Now, if you see the rapist making a move on your daughter and immediately rush to her rescue, you may have done something foolish by letting the rapist in the room with her in the first place, but at least you acted swiftly to prevent harm.

But if you didn’t pay attention to what the adult was doing, then you are a negligent parent at the very least.

But if you knew the adult was a child rapist, and if you saw them attacking your daughter, and you did nothing while it was within your power to stop it…

…and if you blame her for being raped afterwards…

…just what kind of parent are you?

animated simpson adam and eve

Ladies and Gentlemen, the story of Eve and the serpent in the Garden of Eden.

More than any other story in the Bible, Old Testament or New, this one is the single most problematic.

Because a plain text reading indicates God doesn’t know what will happen and that the future is as much of an unknown to Him as it is to us.

In which case, why should we worship Him? No matter what promises He makes to us, He can’t guarantee He can deliver because He doesn’t know the future. (Call that Option #1)

And if He does know the future, then He should have known full well what the serpent would do when it had a chance and He let it happen anyway.

In which case, why should we trust Him? He set us up. (Call that Option #2)

And if he deliberately intended for it to happen just so He could punish us, then we are royally screwed, and just the playthings of a sadist. (Call that Option #3)

Now, our friends the atheists would look at options #1 & #2 & #3 and offer Option #4: There is no God, there is no divine presence, there is no moral center to the universe.

And the fundamentalist / literalists would offer Option #5 and say “Ah, God’s ways are not our ways; who are we to judge God?” in which case we would rightfully say “If God can’t clearly convey and articulate His desire for humanity in simple concrete terms that se can readily grasp, then communion with Him is an impossibility.”

Which is where the list of options usually ends…

But there is Option #6: The story of Eve and the serpent in the Garden of Eden is not literally historically factually true but rather a parable by early culturally primitive and barbaric humans to express as best they could with their limited viewpoint their understanding of their relationship to the Divine.
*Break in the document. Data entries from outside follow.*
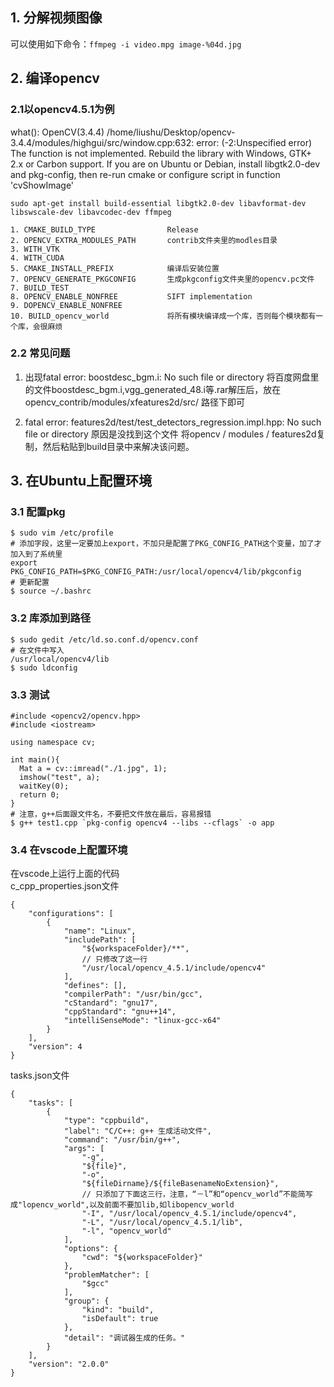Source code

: ## 1. 分解视频图像
可以使用如下命令：`ffmpeg -i video.mpg image-%04d.jpg`

## 2. 编译opencv
### 2.1以opencv4.5.1为例
  what():  OpenCV(3.4.4) /home/liushu/Desktop/opencv-3.4.4/modules/highgui/src/window.cpp:632: error: (-2:Unspecified error) The function is not implemented. Rebuild the library with Windows, GTK+ 2.x or Carbon support. If you are on Ubuntu or Debian, install libgtk2.0-dev and pkg-config, then re-run cmake or configure script in function 'cvShowImage'

    sudo apt-get install build-essential libgtk2.0-dev libavformat-dev libswscale-dev libavcodec-dev ffmpeg

    1. CMAKE_BUILD_TYPE                Release
    2. OPENCV_EXTRA_MODULES_PATH       contrib文件夹里的modles目录
    3. WITH_VTK 
    4. WITH_CUDA
    5. CMAKE_INSTALL_PREFIX            编译后安装位置
    7. OPENCV_GENERATE_PKGCONFIG       生成pkgconfig文件夹里的opencv.pc文件
    7. BUILD_TEST
    8. OPENCV_ENABLE_NONFREE           SIFT implementation
    9. DOPENCV_ENABLE_NONFREE
    10. BUILD_opencv_world             将所有模块编译成一个库，否则每个模块都有一个库，会很麻烦
   
### 2.2 常见问题
  1. 出现fatal error: boostdesc_bgm.i: No such file or directory
将百度网盘里的文件boostdesc_bgm.i,vgg_generated_48.i等.rar解压后，放在 opencv_contrib/modules/xfeatures2d/src/ 路径下即可

  2. fatal error: features2d/test/test_detectors_regression.impl.hpp: No such file or directory
原因是没找到这个文件
将opencv / modules / features2d复制，然后粘贴到build目录中来解决该问题。 


## 3. 在Ubuntu上配置环境
### 3.1 配置pkg
    $ sudo vim /etc/profile
    # 添加字段，这里一定要加上export，不加只是配置了PKG_CONFIG_PATH这个变量，加了才加入到了系统里
    export  PKG_CONFIG_PATH=$PKG_CONFIG_PATH:/usr/local/opencv4/lib/pkgconfig 
    # 更新配置
    $ source ~/.bashrc
### 3.2 库添加到路径
    $ sudo gedit /etc/ld.so.conf.d/opencv.conf 
    # 在文件中写入
    /usr/local/opencv4/lib  
    $ sudo ldconfig  

### 3.3 测试

    #include <opencv2/opencv.hpp>
    #include <iostream>

    using namespace cv;

    int main(){
      Mat a = cv::imread("./1.jpg", 1);
      imshow("test", a);
      waitKey(0);
      return 0;
    }
    # 注意，g++后面跟文件名，不要把文件放在最后，容易报错
    $ g++ test1.cpp `pkg-config opencv4 --libs --cflags` -o app

### 3.4 在vscode上配置环境
在vscode上运行上面的代码  
c_cpp_properties.json文件  

    {
        "configurations": [
            {
                "name": "Linux",
                "includePath": [
                    "${workspaceFolder}/**",
                    // 只修改了这一行
                    "/usr/local/opencv_4.5.1/include/opencv4"  
                ],
                "defines": [],
                "compilerPath": "/usr/bin/gcc",
                "cStandard": "gnu17",
                "cppStandard": "gnu++14",
                "intelliSenseMode": "linux-gcc-x64"
            }
        ],
        "version": 4
    }

tasks.json文件

    {
        "tasks": [
            {
                "type": "cppbuild",
                "label": "C/C++: g++ 生成活动文件",
                "command": "/usr/bin/g++",
                "args": [
                    "-g",
                    "${file}",
                    "-o",
                    "${fileDirname}/${fileBasenameNoExtension}", 
                    // 只添加了下面这三行，注意，“－l”和“opencv_world”不能简写成"lopencv_world",以及前面不要加lib,如libopencv_world
                    "-I", "/usr/local/opencv_4.5.1/include/opencv4",
                    "-L", "/usr/local/opencv_4.5.1/lib",
                    "-l", "opencv_world"
                ],
                "options": {
                    "cwd": "${workspaceFolder}"
                },
                "problemMatcher": [
                    "$gcc"
                ],
                "group": {
                    "kind": "build",
                    "isDefault": true
                },
                "detail": "调试器生成的任务。"
            }
        ],
        "version": "2.0.0"
    }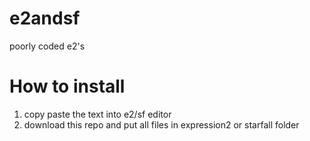 # e2andsf
poorly coded e2's
# How to install
1. copy paste the text into e2/sf editor
2. download this repo and put all files in expression2 or starfall folder
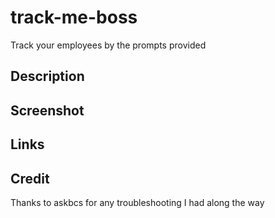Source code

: # track-me-boss
Track your employees by the prompts provided

## Description

## Screenshot

## Links

## Credit
Thanks to askbcs for any troubleshooting I had along the way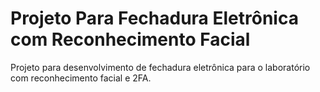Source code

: # Projeto Para Fechadura Eletrônica com Reconhecimento Facial

Projeto para desenvolvimento de fechadura eletrônica para o laboratório com reconhecimento facial e 2FA.
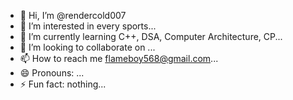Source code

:- 👋 Hi, I’m @rendercold007
- 👀 I’m interested in every sports...
- 🌱 I’m currently learning C++, DSA, Computer Architecture, CP...
- 💞️ I’m looking to collaborate on ...
- 📫 How to reach me flameboy568@gmail.com...
- 😄 Pronouns: ...
- ⚡ Fun fact: nothing...

<!---
rendercold007/rendercold007 is a ✨ special ✨ repository because its `README.md` (this file) appears on your GitHub profile.
You can click the Preview link to take a look at your changes.
--->
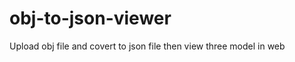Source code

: obj-to-json-viewer
==================

Upload obj file and covert to json file then view three model in web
This is where the atheists say “Yeah, right, whatever…” and go check the TV listings while the fundamentalist / literalists started screaming and stamping their feet and throwing a hissy fit: “No no no NO NO!!! It’s all literally historically FACTUALLY true -- every single word of it!!! It must be literally true, it has to be literally true, because if it isn’t literally true then every single other thing in the Bible is false false FALSE!!!

Really?

Says who?

Your theology?

The same theology that makes God not a loving parent but either a negligent numbskull or a monster?

Because that’s where literalism inevitably takes us.

The Bible, no matter how Divinely inspired, no matter how faithfully transcribed, is still the product of human understanding.

And human understanding changes and expands and yes, even evolves from generation to generation, from year to year, heck, even from moment to moment.

And what some distant unknown Second Millennium BCE scribe recorded from whatever ur-creation myth his tribe hand passed down around the campfire from prehistoric times at best represents what they understood at that time, not what the actual Truth of the matter is.

It’s not the Bible that’s the problem, it’s the claim that only the surface details are important, not the underlying Truth.

Religion is a metaphor for the ineffable.